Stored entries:
***

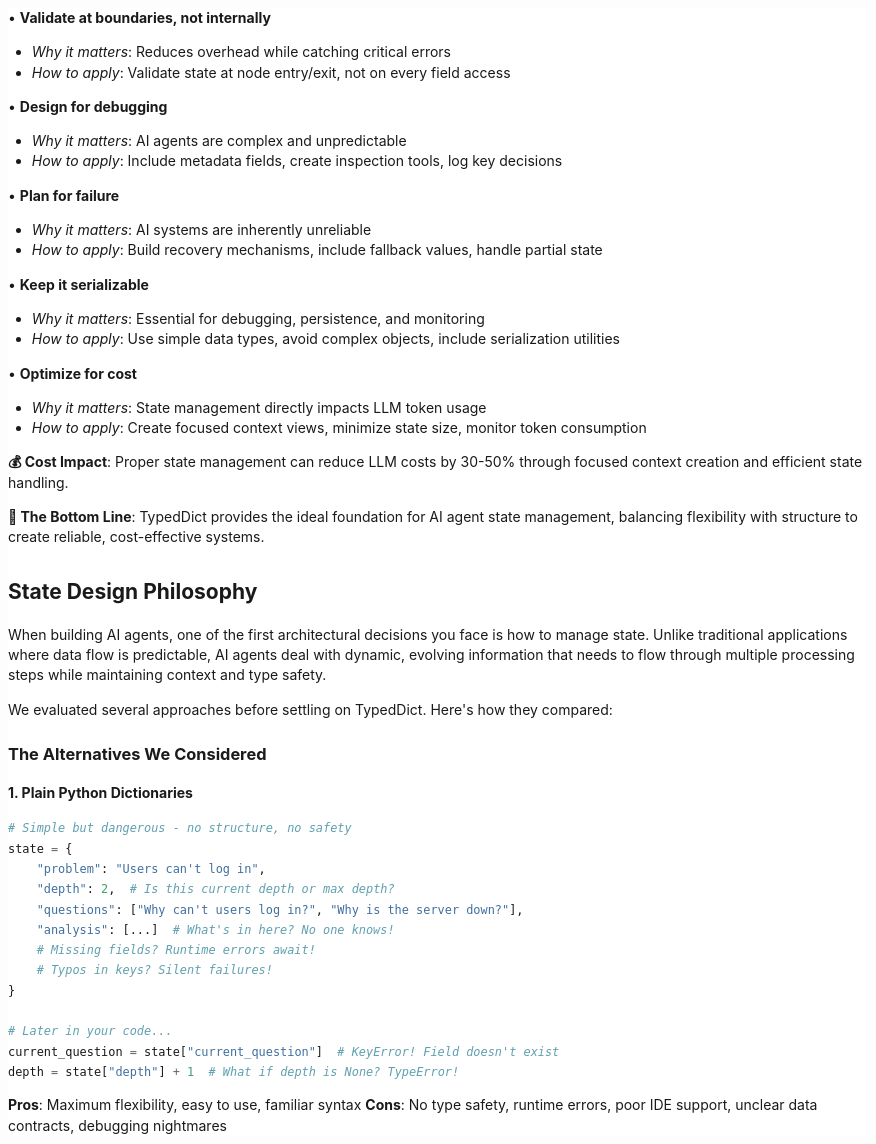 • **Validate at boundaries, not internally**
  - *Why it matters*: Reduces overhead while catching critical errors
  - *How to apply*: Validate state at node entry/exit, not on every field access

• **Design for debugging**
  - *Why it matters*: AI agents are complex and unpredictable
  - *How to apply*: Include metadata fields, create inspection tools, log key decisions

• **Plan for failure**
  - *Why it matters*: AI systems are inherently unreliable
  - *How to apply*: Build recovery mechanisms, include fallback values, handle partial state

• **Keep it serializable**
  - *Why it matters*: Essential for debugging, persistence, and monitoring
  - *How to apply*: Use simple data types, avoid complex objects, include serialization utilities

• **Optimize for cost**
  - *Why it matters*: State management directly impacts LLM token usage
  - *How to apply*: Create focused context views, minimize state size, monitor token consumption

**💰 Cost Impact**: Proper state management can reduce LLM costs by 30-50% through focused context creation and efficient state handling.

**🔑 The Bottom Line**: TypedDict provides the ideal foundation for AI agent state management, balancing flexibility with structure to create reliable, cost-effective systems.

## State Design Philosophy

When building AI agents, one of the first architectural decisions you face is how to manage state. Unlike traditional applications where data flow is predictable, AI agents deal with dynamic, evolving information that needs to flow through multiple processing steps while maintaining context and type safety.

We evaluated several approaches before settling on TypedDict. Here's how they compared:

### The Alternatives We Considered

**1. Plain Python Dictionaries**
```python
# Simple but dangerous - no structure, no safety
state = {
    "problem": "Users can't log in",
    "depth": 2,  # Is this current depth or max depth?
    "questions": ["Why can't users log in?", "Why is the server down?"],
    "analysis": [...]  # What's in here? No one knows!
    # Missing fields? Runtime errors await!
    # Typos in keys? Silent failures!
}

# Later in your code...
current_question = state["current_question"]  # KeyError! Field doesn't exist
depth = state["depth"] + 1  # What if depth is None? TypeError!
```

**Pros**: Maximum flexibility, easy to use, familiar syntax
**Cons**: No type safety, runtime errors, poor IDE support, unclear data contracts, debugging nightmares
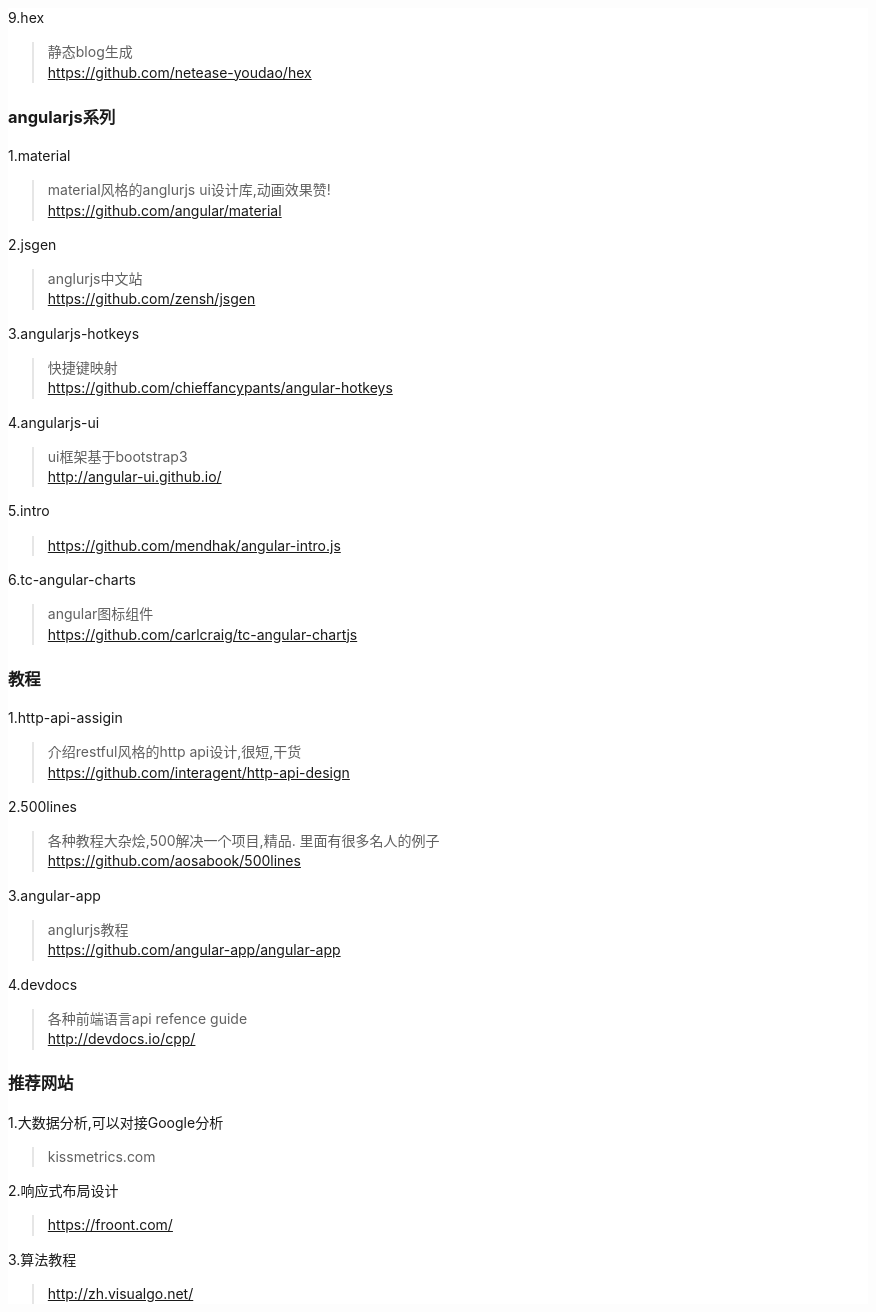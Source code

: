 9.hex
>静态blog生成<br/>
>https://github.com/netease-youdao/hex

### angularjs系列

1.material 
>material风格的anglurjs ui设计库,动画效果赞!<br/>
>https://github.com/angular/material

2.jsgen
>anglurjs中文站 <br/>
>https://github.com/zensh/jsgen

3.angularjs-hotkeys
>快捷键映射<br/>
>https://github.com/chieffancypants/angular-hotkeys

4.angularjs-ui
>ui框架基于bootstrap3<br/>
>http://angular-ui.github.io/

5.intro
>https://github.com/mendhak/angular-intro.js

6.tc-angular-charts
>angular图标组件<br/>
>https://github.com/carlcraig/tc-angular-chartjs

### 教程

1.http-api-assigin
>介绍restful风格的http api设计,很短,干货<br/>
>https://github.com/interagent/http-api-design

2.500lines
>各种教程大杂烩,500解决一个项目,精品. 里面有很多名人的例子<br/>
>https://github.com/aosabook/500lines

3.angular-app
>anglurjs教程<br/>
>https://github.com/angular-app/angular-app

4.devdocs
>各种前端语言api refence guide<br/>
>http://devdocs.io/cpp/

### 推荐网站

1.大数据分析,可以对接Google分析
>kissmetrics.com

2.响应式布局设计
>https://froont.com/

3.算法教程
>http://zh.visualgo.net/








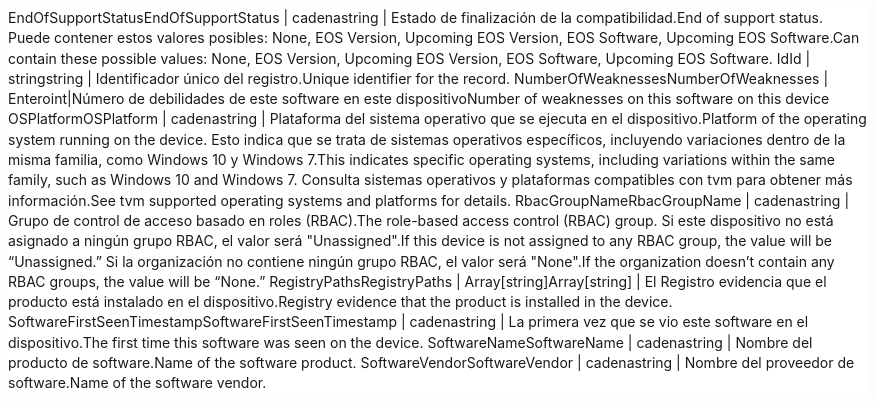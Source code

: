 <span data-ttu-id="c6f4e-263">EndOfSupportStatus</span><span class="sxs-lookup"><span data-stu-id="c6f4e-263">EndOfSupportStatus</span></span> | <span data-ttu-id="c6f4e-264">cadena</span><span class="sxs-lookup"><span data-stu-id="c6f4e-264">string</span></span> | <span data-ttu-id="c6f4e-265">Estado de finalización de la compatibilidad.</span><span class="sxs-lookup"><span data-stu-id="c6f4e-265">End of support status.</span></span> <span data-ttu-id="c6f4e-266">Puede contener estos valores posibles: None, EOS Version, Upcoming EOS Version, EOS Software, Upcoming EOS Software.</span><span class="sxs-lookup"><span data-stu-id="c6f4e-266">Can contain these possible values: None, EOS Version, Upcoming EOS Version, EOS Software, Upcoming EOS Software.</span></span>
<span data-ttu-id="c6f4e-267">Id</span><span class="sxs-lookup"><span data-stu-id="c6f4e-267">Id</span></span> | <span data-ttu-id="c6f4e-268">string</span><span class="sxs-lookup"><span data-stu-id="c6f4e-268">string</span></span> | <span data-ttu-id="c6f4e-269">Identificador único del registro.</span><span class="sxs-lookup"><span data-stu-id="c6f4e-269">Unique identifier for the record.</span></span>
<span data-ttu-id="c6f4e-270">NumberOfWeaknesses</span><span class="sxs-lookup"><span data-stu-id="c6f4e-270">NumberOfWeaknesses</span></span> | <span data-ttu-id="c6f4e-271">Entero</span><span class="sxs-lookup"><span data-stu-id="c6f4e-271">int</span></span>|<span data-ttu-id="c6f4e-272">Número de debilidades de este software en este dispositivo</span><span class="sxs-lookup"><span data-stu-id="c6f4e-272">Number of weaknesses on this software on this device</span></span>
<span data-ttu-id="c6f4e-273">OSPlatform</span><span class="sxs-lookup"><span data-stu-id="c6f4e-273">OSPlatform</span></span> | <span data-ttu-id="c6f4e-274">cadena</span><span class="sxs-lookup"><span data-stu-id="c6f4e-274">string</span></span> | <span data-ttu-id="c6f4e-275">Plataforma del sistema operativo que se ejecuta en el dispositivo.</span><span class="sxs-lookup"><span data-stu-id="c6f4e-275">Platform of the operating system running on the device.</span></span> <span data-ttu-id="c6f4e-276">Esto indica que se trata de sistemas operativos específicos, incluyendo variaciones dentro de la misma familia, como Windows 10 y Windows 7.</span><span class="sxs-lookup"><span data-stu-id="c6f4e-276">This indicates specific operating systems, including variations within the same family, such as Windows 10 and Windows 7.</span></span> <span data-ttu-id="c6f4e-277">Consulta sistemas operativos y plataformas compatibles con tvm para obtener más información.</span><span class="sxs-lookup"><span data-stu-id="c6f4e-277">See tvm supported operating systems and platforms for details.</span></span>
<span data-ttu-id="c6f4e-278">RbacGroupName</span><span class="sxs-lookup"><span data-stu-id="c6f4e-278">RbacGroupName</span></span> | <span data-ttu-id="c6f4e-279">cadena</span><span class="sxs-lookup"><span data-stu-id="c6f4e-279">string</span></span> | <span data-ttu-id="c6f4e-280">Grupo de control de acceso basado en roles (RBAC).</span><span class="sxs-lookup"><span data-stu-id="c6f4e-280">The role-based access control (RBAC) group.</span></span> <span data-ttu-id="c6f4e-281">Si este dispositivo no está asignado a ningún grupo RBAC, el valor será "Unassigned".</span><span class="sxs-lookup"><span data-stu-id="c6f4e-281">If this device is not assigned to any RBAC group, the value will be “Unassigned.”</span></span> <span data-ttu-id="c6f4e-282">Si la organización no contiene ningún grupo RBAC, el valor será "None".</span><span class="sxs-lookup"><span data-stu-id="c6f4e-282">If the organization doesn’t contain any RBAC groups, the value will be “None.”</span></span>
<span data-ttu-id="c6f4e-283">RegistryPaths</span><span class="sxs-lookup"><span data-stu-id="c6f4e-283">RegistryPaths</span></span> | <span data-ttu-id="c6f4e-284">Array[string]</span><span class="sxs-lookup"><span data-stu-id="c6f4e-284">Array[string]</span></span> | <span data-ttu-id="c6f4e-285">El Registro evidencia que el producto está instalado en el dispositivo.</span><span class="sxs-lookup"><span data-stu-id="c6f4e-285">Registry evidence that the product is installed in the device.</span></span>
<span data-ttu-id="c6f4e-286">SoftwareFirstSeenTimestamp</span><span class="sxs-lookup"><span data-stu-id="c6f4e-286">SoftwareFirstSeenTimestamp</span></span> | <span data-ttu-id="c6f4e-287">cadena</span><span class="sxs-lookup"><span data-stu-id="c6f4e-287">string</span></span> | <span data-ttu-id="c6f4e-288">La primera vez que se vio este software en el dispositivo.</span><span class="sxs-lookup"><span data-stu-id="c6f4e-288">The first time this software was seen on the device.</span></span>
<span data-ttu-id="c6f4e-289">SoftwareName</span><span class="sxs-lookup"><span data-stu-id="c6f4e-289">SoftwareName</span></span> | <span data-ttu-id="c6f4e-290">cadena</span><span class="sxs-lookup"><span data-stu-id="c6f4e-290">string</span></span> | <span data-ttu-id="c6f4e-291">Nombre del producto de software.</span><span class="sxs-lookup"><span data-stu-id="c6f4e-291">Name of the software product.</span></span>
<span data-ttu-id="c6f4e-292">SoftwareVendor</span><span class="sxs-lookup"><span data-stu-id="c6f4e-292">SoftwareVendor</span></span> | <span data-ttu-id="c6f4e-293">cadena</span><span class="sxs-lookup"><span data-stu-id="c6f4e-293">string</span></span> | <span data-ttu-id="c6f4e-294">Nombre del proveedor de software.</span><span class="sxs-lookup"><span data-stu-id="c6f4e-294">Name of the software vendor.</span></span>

***

● Work to complete:
Please set down exactly the lines from the first line of the data above through the line with "- *Why it matters*: AI systems", both included, leaving out the pictures.

● Response area:
 • **Validate at boundaries, not internally**
  - *Why it matters*: Reduces overhead while catching critical errors
  - *How to apply*: Validate state at node entry/exit, not on every field access

• **Design for debugging**
  - *Why it matters*: AI agents are complex and unpredictable
  - *How to apply*: Include metadata fields, create inspection tools, log key decisions

• **Plan for failure**
  - *Why it matters*: AI systems are inherently unreliable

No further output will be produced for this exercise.